What to Remember: Self-Adaptive Continual Learning for Audio Deepfake Detection
Authors: XiaoHui Zhang, Jiangyan Yi, Chenglong Wang, Chu Yuan Zhang, Siding Zeng, Jianhua Tao
AAAI 2024 | Conference PDF | Archive PDF | Plain Text | LLM Run Details
| Reproducibility Variable | Result | LLM Response |
|---|---|---|
| Research Type | Experimental | Experimental evaluations against mainstream continual learning methods reveal the superiority of RWM in terms of knowledge acquisition and mitigating forgetting in audio deepfake detection. Furthermore, RWM s applicability extends beyond audio deepfake detection, demonstrating its potential significance in diverse machine learning domains such as image recognition. |
| Researcher Affiliation | Academia | 1 State Key Laboratory of Multimodal Artificial Intelligence Systems, Institute of Automation, Chinese Academy of Sciences, Beijing, China 2 School of Computer and Information Technology, University of Beijing Jiaotong, Beijing, China 3 Department of Automation, Tsinghua University, Beijing, China 4 University of Science and Technology of China, Beijing, China. |
| Pseudocode | Yes | Algorithm 1: Radian Weight Modification |
| Open Source Code | Yes | The code of the RWM has been uploaded in the supplemental material.
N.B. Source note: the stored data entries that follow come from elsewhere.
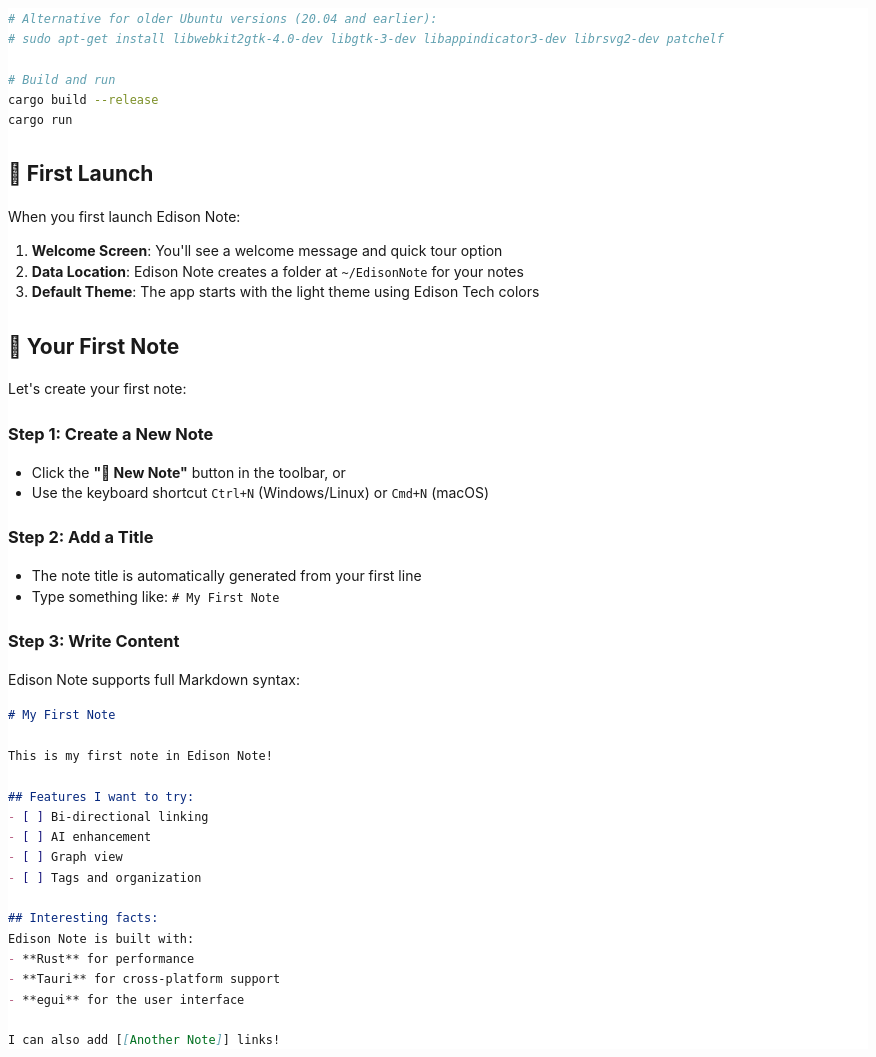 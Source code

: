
 ```bash
# Alternative for older Ubuntu versions (20.04 and earlier):
# sudo apt-get install libwebkit2gtk-4.0-dev libgtk-3-dev libappindicator3-dev librsvg2-dev patchelf

# Build and run
cargo build --release
cargo run
```

## 🚀 First Launch

When you first launch Edison Note:

1. **Welcome Screen**: You'll see a welcome message and quick tour option
2. **Data Location**: Edison Note creates a folder at `~/EdisonNote` for your notes
3. **Default Theme**: The app starts with the light theme using Edison Tech colors

## 📝 Your First Note

Let's create your first note:

### Step 1: Create a New Note
- Click the **"📝 New Note"** button in the toolbar, or
- Use the keyboard shortcut `Ctrl+N` (Windows/Linux) or `Cmd+N` (macOS)

### Step 2: Add a Title
- The note title is automatically generated from your first line
- Type something like: `# My First Note`

### Step 3: Write Content
Edison Note supports full Markdown syntax:

```markdown
# My First Note

This is my first note in Edison Note! 

## Features I want to try:
- [ ] Bi-directional linking
- [ ] AI enhancement
- [ ] Graph view
- [ ] Tags and organization

## Interesting facts:
Edison Note is built with:
- **Rust** for performance
- **Tauri** for cross-platform support
- **egui** for the user interface

I can also add [[Another Note]] links!
```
In the foreseeable future, we plan to make the code of our method publicly available to facilitate its adoption and further research. |
| Open Datasets | Yes | We evaluate our approach on three fake audio datasets: ASVspoof2019LA (S) (Todisco et al. 2019), ASVspoof2015 (T1) (Wu et al. 2015), and In-the-Wild (T2) (M uller et al. 2022). [...] We use the CLEAR benchmark to evaluate the performance of our method for image recognition. |
| Dataset Splits | Yes | The train and evaluation datasets of each labeled subset are generated by using the classic 70/30% train-test split as Table 6 in our supplementary material. |
| Hardware Specification | No | The paper does not provide specific hardware details for the experimental setup. |
| Software Dependencies | No | The paper mentions software components like Wav2vec 2.0, XLSR-53, S-CNN, ResNet 50, Adam, and SGD, but does not provide specific version numbers for them. |
| Experiment Setup | Yes | We finetune the XLSR-53 and S-CNN using the Adam optimizer with a learning rate γ of 0.0001 and a batch size of 2. [...] The experiment used a batch size of 512 and an initial learning rate of 1, which decayed by a factor of 0.1 after 60 epochs. We employed the SGD optimizer with a momentum of 0.9. The α in Eq 1 is 0.1 and the norm in Eq 10 is L2 norm. |